About Wanda Thibodeaux Expertise Whether you need help with general organization, brainstorming, specific needs of MLA, APA, etc., content suggestions and comments, or proofreading, I can assist you! ESL students welcome!
Experience 1 year consultant at Central Michigan University Writing Center; three years experience as freelance copyeditor, writer, and consultant through business Web site, takingdictation.com; completion of McNair Scholars program
Publications itspopular.com, Music for the Love of It, Nth Degree Magazine
Education/Credentials Bachelor of Science, Bachelor of Music
Awards and Honors Central Michigan University Playwriting Contest winner, 2002
Past/Present Clients Rita Rizzo (Rizzo and Associates)
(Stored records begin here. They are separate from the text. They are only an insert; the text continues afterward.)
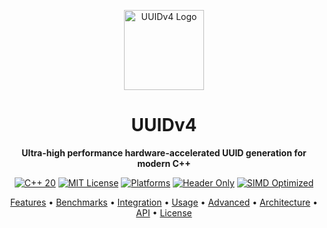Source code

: <p align="center">
  <img src="https://raw.githubusercontent.com/assets/uuid-logo.svg" height="128" alt="UUIDv4 Logo">
</p>
<h1 align="center">UUIDv4</h1>
<p align="center">
  <strong>Ultra-high performance hardware-accelerated UUID generation for modern C++</strong>
</p>
<p align="center">
  <a href="https://en.wikipedia.org/wiki/C%2B%2B20"><img src="https://img.shields.io/badge/C%2B%2B-20-blue.svg?style=flat-square" alt="C++ 20"></a>
  <a href="LICENSE"><img src="https://img.shields.io/badge/License-MIT-blue.svg?style=flat-square" alt="MIT License"></a>
  <a href="#"><img src="https://img.shields.io/badge/platform-x86__64%20%7C%20ARM-lightgrey.svg?style=flat-square" alt="Platforms"></a>
  <a href="#"><img src="https://img.shields.io/badge/header--only-yes-brightgreen.svg?style=flat-square" alt="Header Only"></a>
  <a href="#"><img src="https://img.shields.io/badge/CPU-SIMD%20Optimized-orange.svg?style=flat-square" alt="SIMD Optimized"></a>
</p>
<p align="center">
  <a href="#key-features">Features</a> •
  <a href="#benchmarks">Benchmarks</a> •
  <a href="#integration">Integration</a> •
  <a href="#usage">Usage</a> •
  <a href="#advanced-usage">Advanced</a> •
  <a href="#architecture">Architecture</a> •
  <a href="#api-reference">API</a> •
  <a href="#license">License</a>
</p>
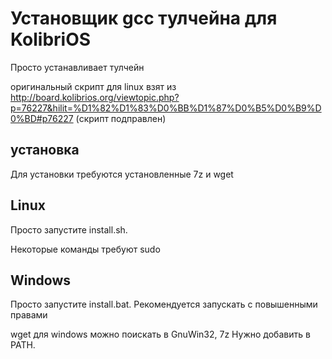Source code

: # Установщик gcc тулчейна для KolibriOS

Просто устанавливает тулчейн

оригинальный скрипт для linux взят из http://board.kolibrios.org/viewtopic.php?p=76227&hilit=%D1%82%D1%83%D0%BB%D1%87%D0%B5%D0%B9%D0%BD#p76227
(скрипт подправлен)

## установка

Для установки требуются установленные 7z и wget

## Linux

Просто запустите install.sh.

Некоторые команды требуют sudo

## Windows

Просто запустите install.bat. Рекомендуется запускать с повышенными правами

wget для windows можно поискать в GnuWin32, 7z Нужно добавить в PATH. 
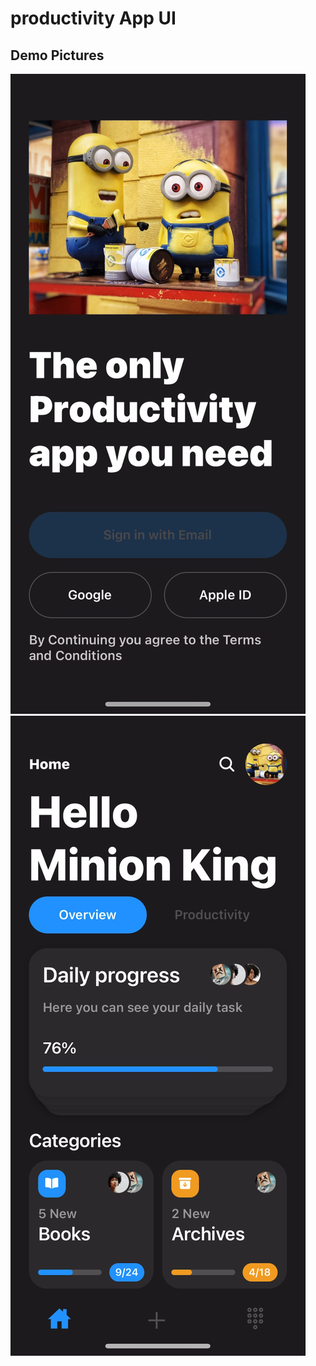 # productivity App UI 

## Demo Pictures

<img src="/Demo/IMG_6006.png" alt="Demo_Picture" />
<br>
<img src="/Demo/IMG_6008.png" alt="Demo_Picture" />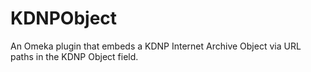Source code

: # KDNPObject
An Omeka plugin that embeds a KDNP Internet Archive Object via URL paths in the KDNP Object field.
Stella Gimenez (Total Brand, Inc.)
Waleed Alsabhan (engineer, UK)
Anthony Oham (master's student)
Question I have revised part of a composition as follow. Please help me with your feedback.
Topic: What steps do you think need to be taken to reduce drug abuse? (150-180 words)
Paragraph 1:
Recently illegal drug abuse has become a serious problem around the world. It is terrible that people can get drugs almost anywhere. Even in some high schools. Students also can get drugs from their friends. If people become addicted to drugs, they will feel dizzy or disgusted for a long time. They cannot go to work, study or even take good care of themselves. The problem of drug abuse is a hot issue. As an educated person, I like discussing some ways to reduce the illegal drug abuse.
(1.)I have combined the second and third sentences as follow:
It is worrying that people can get drugs almost anywhere, and even high school students have easy access to drugs through their friends.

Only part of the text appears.